Problem statement: In the material below, find the line with "1、 cd txplayer" and the line with "are arithmetic sequences.". Output exactly those two lines and all lines between them, leaving out pictures.
+++ Records for the task +++
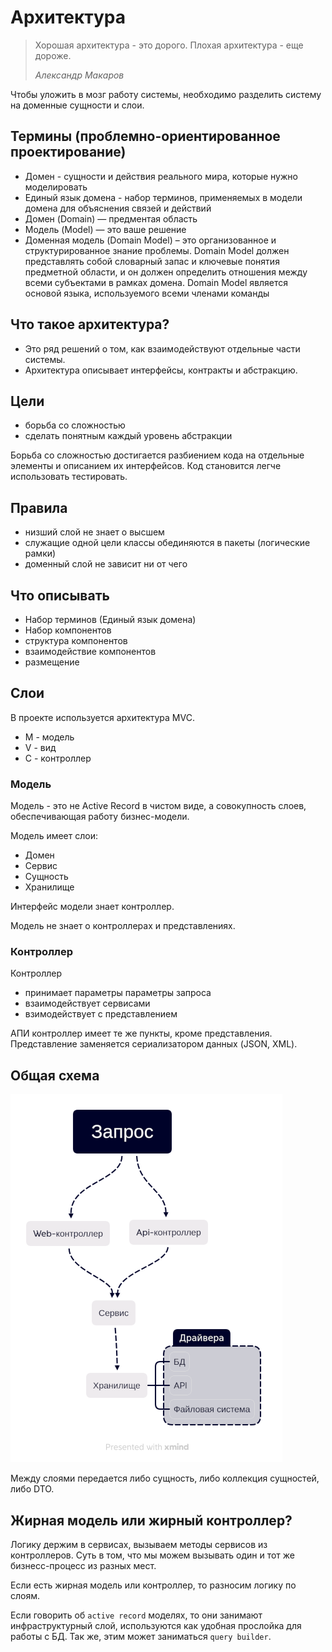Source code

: Архитектура
========

> Хорошая архитектура - это дорого. 
> Плохая архитектура - еще дороже.
> 
> *Александр Макаров*

Чтобы уложить в мозг работу системы, необходимо разделить систему на доменные сущности и слои.

## Термины (проблемно-ориентированное проектирование)

* Домен - сущности и действия реального мира, которые нужно моделировать
* Единый язык домена - набор терминов, применяемых в модели домена для объяснения связей и действий
* Домен (Domain) —  предментая область
* Модель (Model) — это ваше решение
* Доменная модель (Domain Model) – это организованное и структурированное знание проблемы. 
Domain Model должен представлять собой словарный запас и ключевые понятия предметной области, 
и он должен определить отношения между всеми субъектами в рамках домена. 
Domain Model является основой языка, используемого всеми членами команды

## Что такое архитектура?

* Это ряд решений о том, как взаимодействуют отдельные части системы.
* Архитектура описывает интерфейсы, контракты и абстракцию.

## Цели

* борьба со сложностью
* сделать понятным каждый уровень абстракции

Борьба со сложностью достигается разбиением кода на отдельные элементы и описанием их интерфейсов.
Код становится легче использовать тестировать.

## Правила

* низший слой не знает о высшем
* служащие одной цели классы обединяются в пакеты (логические рамки)
* доменный слой не зависит ни от чего

## Что описывать

* Набор терминов (Единый язык домена)
* Набор компонентов
* структура компонентов
* взаимодействие компонентов
* размещение

## Слои

В проекте используется архитектура MVC.
 
* M - модель
* V - вид
* C - контроллер

### Модель

Модель - это не Active Record в чистом виде, а совокупность слоев, обеспечивающая работу бизнес-модели.

Модель имеет слои:

* Домен
* Сервис
* Сущность
* Хранилище

Интерфейс модели знает контроллер.

Модель не знает о контроллерах и представлениях.

### Контроллер

Контроллер 

* принимает параметры параметры запроса
* взаимодействует сервисами
* взимодействует с представлением

АПИ контроллер имеет те же пункты, кроме представления. 
Представление заменяется сериализатором данных (JSON, XML).

## Общая схема

![схема](img/common-scheme.png)

Между слоями передается либо сущность, либо коллекция сущностей, либо DTO.

## Жирная модель или жирный контроллер?

Логику держим в сервисах, вызываем методы сервисов из контроллеров. 
Суть в том, что мы можем вызывать один и тот же бизнесс-процесс из разных мест.

Если есть жирная модель или контроллер, то разносим логику по слоям.

Если говорить об `active record` моделях, то они занимают инфраструктурный слой, используются как удобная прослойка для работы с БД.
Так же, этим может заниматься `query builder`.
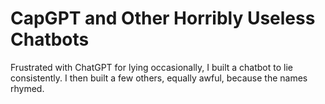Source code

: # CapGPT and Other Horribly Useless Chatbots

Frustrated with ChatGPT for lying occasionally, I built a chatbot to lie consistently. I then built a few others, equally awful, because the names rhymed.
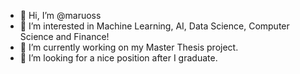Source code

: - 👋 Hi, I’m @maruoss
- 👀 I’m interested in Machine Learning, AI, Data Science, Computer Science and Finance!
- 🌱 I’m currently working on my Master Thesis project.
- 💞️ I’m looking for a nice position after I graduate.

<!---
maruoss/maruoss is a ✨ special ✨ repository because its `README.md` (this file) appears on your GitHub profile.
You can click the Preview link to take a look at your changes.
--->
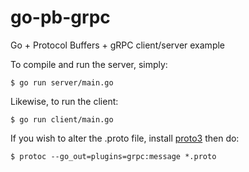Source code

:# go-pb-grpc
Go + Protocol Buffers + gRPC client/server example

To compile and run the server, simply:

    $ go run server/main.go

Likewise, to run the client:

    $ go run client/main.go

If you wish to alter the .proto file, install [proto3](https://github.com/google/protobuf) then do:

    $ protoc --go_out=plugins=grpc:message *.proto
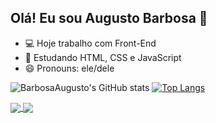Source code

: ## Olá! Eu sou Augusto Barbosa  👋

- 💻 Hoje trabalho com Front-End
- 🌱 Estudando HTML, CSS e JavaScript
- 😄 Pronouns: ele/dele

![BarbosaAugusto's GitHub stats](https://github-readme-stats.vercel.app/api?username=barbosaaugusto&show_icons=true&theme=tokyonight&count_private=true)
[![Top Langs](https://github-readme-stats.vercel.app/api/top-langs/?username=barbosaaugusto&layout=compact)](https://github.com/barbosaaugusto/github-readme-stats)

<a href="https://github.com/barbosaaugusto/github-readme-stats">
  <img align="center" src="https://github-readme-stats.vercel.app/api/pin/?username=barbosaaugusto&repo=github-readme-stats" />
</a>
<a href="https://github.com/barbosaaugusto/convoychat">
  <img align="center" src="https://github-readme-stats.vercel.app/api/pin/?username=barbosaaugusto&repo=convoychat" />
</a>






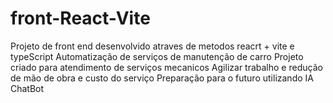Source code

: # front-React-Vite
Projeto de front end desenvolvido atraves de metodos reacrt + vite e typeScript
Automatização de serviços de manutenção de carro
Projeto criado para atendimento de serviços mecanicos
Agilizar trabalho e redução de mão de obra e custo do serviço
Preparação para o futuro utilizando IA
ChatBot
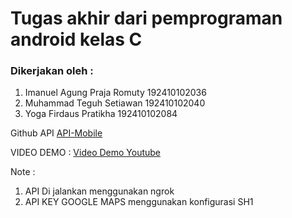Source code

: # Tugas akhir dari pemprograman android kelas C

### Dikerjakan oleh :

1. Imanuel Agung Praja Romuty 192410102036
2. Muhammad Teguh Setiawan 192410102040
3. Yoga Firdaus Pratikha 192410102084

Github API
[API-Mobile](https://github.com/EgoSetiawan/API-Mobile)

VIDEO DEMO :
[Video Demo Youtube ](https://youtu.be/9gIHxmOdYvI)

Note : 
1. API Di jalankan menggunakan ngrok
2. API KEY GOOGLE MAPS menggunakan konfigurasi SH1 
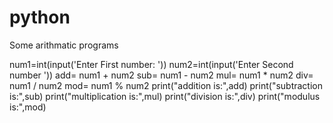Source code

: # python
Some arithmatic programs


num1=int(input('Enter First number: '))
num2=int(input('Enter Second number '))
add= num1 + num2
sub= num1 - num2
mul= num1 * num2
div= num1 / num2
mod= num1 % num2
print("addition is:",add)
print("subtraction is:",sub)
print("multiplication is:",mul)
print("division is:",div)
print("modulus is:",mod)
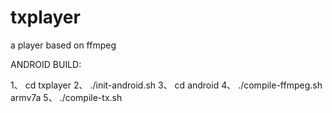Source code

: txplayer
========

a player based on ffmpeg


ANDROID BUILD:

1、 cd txplayer
2、 ./init-android.sh
3、 cd android
4、 ./compile-ffmpeg.sh armv7a
5、 ./compile-tx.sh

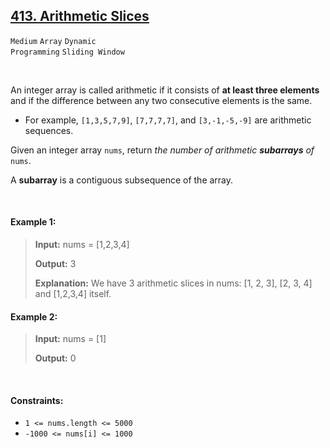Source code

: ## [413. Arithmetic Slices](https://leetcode.com/problems/arithmetic-slices/)

<code>Medium</code> <code>Array</code> <code>Dynamic Programming</code> <code>Sliding Window</code>

<br>

An integer array is called arithmetic if it consists of __at least three elements__ and if the difference between any two consecutive elements is the same.

- For example, <code>[1,3,5,7,9]</code>, <code>[7,7,7,7]</code>, and <code>[3,-1,-5,-9]</code> are arithmetic sequences.

Given an integer array <code>nums</code>, return *the number of arithmetic __subarrays__ of* <code>nums</code>.

A __subarray__ is a contiguous subsequence of the array.

<br>

#### Example 1:

> __Input:__ nums = [1,2,3,4]
>
> __Output:__ 3
>
> __Explanation:__ We have 3 arithmetic slices in nums: [1, 2, 3], [2, 3, 4] and [1,2,3,4] itself.

#### Example 2:

> __Input:__ nums = [1]
>
> __Output:__ 0

<br>

#### Constraints:

- <code>1 <= nums.length <= 5000</code>
- <code>-1000 <= nums[i] <= 1000</code>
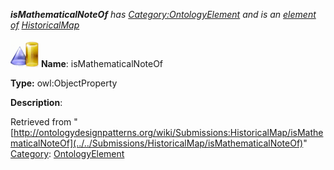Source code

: ___isMathematicalNoteOf__ has [Category:OntologyElement](../../Category/OntologyElement "Category:OntologyElement") and is an [element of](../../Property/ElementOf "Property:ElementOf") [HistoricalMap](../../Submissions/HistoricalMap "Submissions:HistoricalMap")_


  




[![ObjectProperty](../../images/thumb/c/c3/ObjectProperty.gif/45px-ObjectProperty.gif)](../../Image/ObjectProperty.gif "ObjectProperty")
__Name__: isMathematicalNoteOf 


__Type:__ owl:ObjectProperty 


__Description__: 





Retrieved from "[http://ontologydesignpatterns.org/wiki/Submissions:HistoricalMap/isMathematicalNoteOf](../../Submissions/HistoricalMap/isMathematicalNoteOf)"
 [Category](http://ontologydesignpatterns.org/wiki/Special:Categories "Special:Categories"): [OntologyElement](../../Category/OntologyElement "Category:OntologyElement")
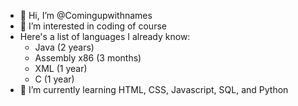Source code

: - 👋 Hi, I’m @Comingupwithnames
- 👀 I’m interested in coding of course
- Here's a list of languages I already know:
   - Java          (2 years)
   - Assembly x86  (3 months)
   - XML           (1 year)
   - C             (1 year)
- 🌱 I’m currently learning HTML, CSS, Javascript, SQL, and Python
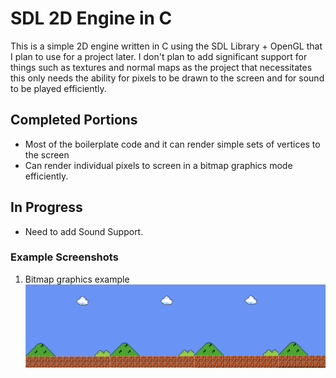 # SDL 2D Engine in C
This is a simple 2D engine written in C using the SDL Library + OpenGL that I plan to use for a project
later. I don't plan to add significant support for things such as textures
and normal maps as the project that necessitates this only needs the ability for pixels
to be drawn to the screen and for sound to be played efficiently.

## Completed Portions
- Most of the boilerplate code and it can render simple sets of vertices to the screen
- Can render individual pixels to screen in a bitmap graphics mode efficiently.
## In Progress
- Need to add Sound Support.

### Example Screenshots
1. Bitmap graphics example
![alt text](bitmapexample1.png?raw=true)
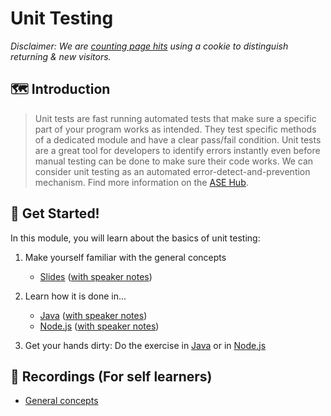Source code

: # Unit Testing

_Disclaimer: We are [counting page hits](https://github.wdf.sap.corp/cloud-native-dev/usage-tracker) using a cookie to distinguish returning & new visitors._
<img src="https://cloud-native-dev-usage-tracker.cfapps.sap.hana.ondemand.com/pagehit/cc-materials/unit-testing-intro/1x1.png" alt="" height="1" width="1">

## 🗺️ Introduction

> Unit tests are fast running automated tests that make sure a specific part of your program works as intended. They test specific methods of a dedicated module and have a clear pass/fail condition. Unit tests are a great tool for developers to identify errors instantly even before manual testing can be done to make sure their code works. We can consider unit testing as an automated error-detect-and-prevention mechanism. Find more information on the [ASE Hub](https://pages.github.tools.sap/EngineeringCulture/ase/AllLanguages/unitTesting.html).

## 🚀 Get Started!

In this module, you will learn about the basics of unit testing:

1. Make yourself familiar with the general concepts

    - [Slides](https://pages.github.tools.sap/EngineeringCulture/ase/AllLanguages/unitTestDesign-slides/index.html?tags=java) ([with speaker notes](https://pages.github.tools.sap/EngineeringCulture/ase/AllLanguages/unitTestDesign-slides/index.html?tags=java&showNotes=true))

1. Learn how it is done in...

    - [Java](https://pages.github.tools.sap/EngineeringCulture/ase/Java/junit-slides/index.html) ([with speaker notes](https://pages.github.tools.sap/EngineeringCulture/ase/Java/junit-slides/index.html?showNotes=true))
    - [Node.js](https://pages.github.tools.sap/EngineeringCulture/ase/Nodejs/mocha-slides/index.html) ([with speaker notes](https://pages.github.tools.sap/EngineeringCulture/ase/Nodejs/mocha-slides/index.html?showNotes=true))

1. Get your hands dirty: Do the exercise in [Java](../java/) or in [Node.js](../nodejs/)

## 🎥 Recordings (For self learners)

- [General concepts](https://video.sap.com/media/t/1_ipe4phy8/226991553)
+++
Final answer:
1、 cd txplayer
2、 ./init-android.sh
3、 cd android
4、 ./compile-ffmpeg.sh armv7a
5、 ./compile-tx.sh

Source code

: ## [413. Arithmetic Slices](https://leetcode.com/problems/arithmetic-slices/)

<code>Medium</code> <code>Array</code> <code>Dynamic Programming</code> <code>Sliding Window</code>

<br>

An integer array is called arithmetic if it consists of __at least three elements__ and if the difference between any two consecutive elements is the same.

- For example, <code>[1,3,5,7,9]</code>, <code>[7,7,7,7]</code>, and <code>[3,-1,-5,-9]</code> are arithmetic sequences.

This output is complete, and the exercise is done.